NULL | NULL | NULL | 1875524

NULL | NULL | NULL | 1945902 and see if there is any change in the way not exists works with the index.

/ * select#1 * /

Select test. T1. Account AS account

From test. T_fund_info t1

Where ((test. T1. Money > = 300) and

(not

(exists (/ * select#2 * /)

Select test. T2. Account

From test. T_user_login_record t2

Where ((test. T1. Account = test. T2. Account) and

(test. T2. Add_time > = '2016-06-01')

As you can see above, there is no difference between parsing without adding an index. Where will there be a difference, that is, there is a big difference in the estimated number of rows to be executed.

So through such a small example of anti-join, we can see that when there is an index, not in will be internally converted to not exists, while the way of not exists exists and does not exist, the two can see a big difference by executing the plan, and one of the bottlenecks is the estimated number of rows.

Thank you for reading! This is the end of this article on "what is the use of anti-connections in MySQL?". I hope the above content can be of some help to you, so that you can learn more knowledge. if you think the article is good, you can share it for more people to see!

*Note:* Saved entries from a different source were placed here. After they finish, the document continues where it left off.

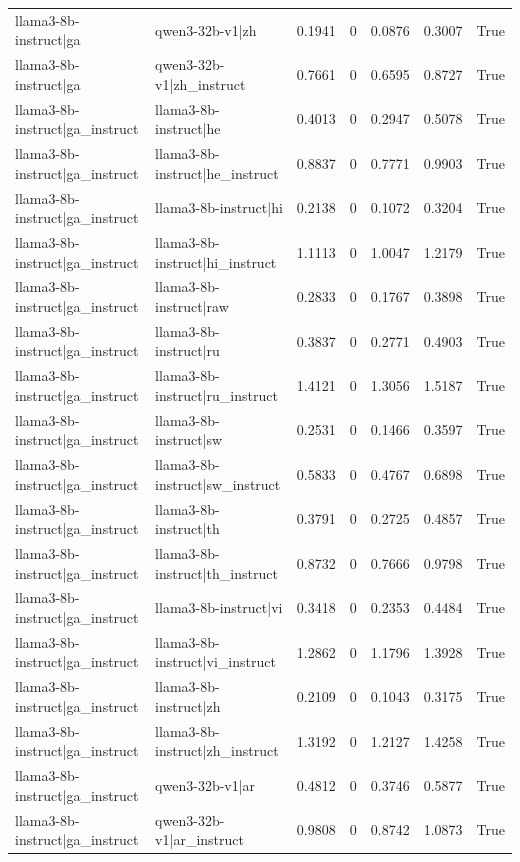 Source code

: \begin{table}
\begin{tabular}{l l r r r r l}
llama3-8b-instruct|ga & qwen3-32b-v1|zh & 0.1941 & 0 & 0.0876 & 0.3007 & True \\
llama3-8b-instruct|ga & qwen3-32b-v1|zh_instruct & 0.7661 & 0 & 0.6595 & 0.8727 & True \\
llama3-8b-instruct|ga_instruct & llama3-8b-instruct|he & 0.4013 & 0 & 0.2947 & 0.5078 & True \\
llama3-8b-instruct|ga_instruct & llama3-8b-instruct|he_instruct & 0.8837 & 0 & 0.7771 & 0.9903 & True \\
llama3-8b-instruct|ga_instruct & llama3-8b-instruct|hi & 0.2138 & 0 & 0.1072 & 0.3204 & True \\
llama3-8b-instruct|ga_instruct & llama3-8b-instruct|hi_instruct & 1.1113 & 0 & 1.0047 & 1.2179 & True \\
llama3-8b-instruct|ga_instruct & llama3-8b-instruct|raw & 0.2833 & 0 & 0.1767 & 0.3898 & True \\
llama3-8b-instruct|ga_instruct & llama3-8b-instruct|ru & 0.3837 & 0 & 0.2771 & 0.4903 & True \\
llama3-8b-instruct|ga_instruct & llama3-8b-instruct|ru_instruct & 1.4121 & 0 & 1.3056 & 1.5187 & True \\
llama3-8b-instruct|ga_instruct & llama3-8b-instruct|sw & 0.2531 & 0 & 0.1466 & 0.3597 & True \\
llama3-8b-instruct|ga_instruct & llama3-8b-instruct|sw_instruct & 0.5833 & 0 & 0.4767 & 0.6898 & True \\
llama3-8b-instruct|ga_instruct & llama3-8b-instruct|th & 0.3791 & 0 & 0.2725 & 0.4857 & True \\
llama3-8b-instruct|ga_instruct & llama3-8b-instruct|th_instruct & 0.8732 & 0 & 0.7666 & 0.9798 & True \\
llama3-8b-instruct|ga_instruct & llama3-8b-instruct|vi & 0.3418 & 0 & 0.2353 & 0.4484 & True \\
llama3-8b-instruct|ga_instruct & llama3-8b-instruct|vi_instruct & 1.2862 & 0 & 1.1796 & 1.3928 & True \\
llama3-8b-instruct|ga_instruct & llama3-8b-instruct|zh & 0.2109 & 0 & 0.1043 & 0.3175 & True \\
llama3-8b-instruct|ga_instruct & llama3-8b-instruct|zh_instruct & 1.3192 & 0 & 1.2127 & 1.4258 & True \\
llama3-8b-instruct|ga_instruct & qwen3-32b-v1|ar & 0.4812 & 0 & 0.3746 & 0.5877 & True \\
llama3-8b-instruct|ga_instruct & qwen3-32b-v1|ar_instruct & 0.9808 & 0 & 0.8742 & 1.0873 & True \\

\end{tabular}
\end{table}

Welcome to subscribe "Shulou Technology Information " to get latest news, interesting things and hot topics in the IT industry, and controls the hottest and latest Internet news, technology news and IT industry trends.

*The comments in the above article only represent the author's personal views and do not represent the views and positions of this website. If you have more insights, please feel free to contribute and share.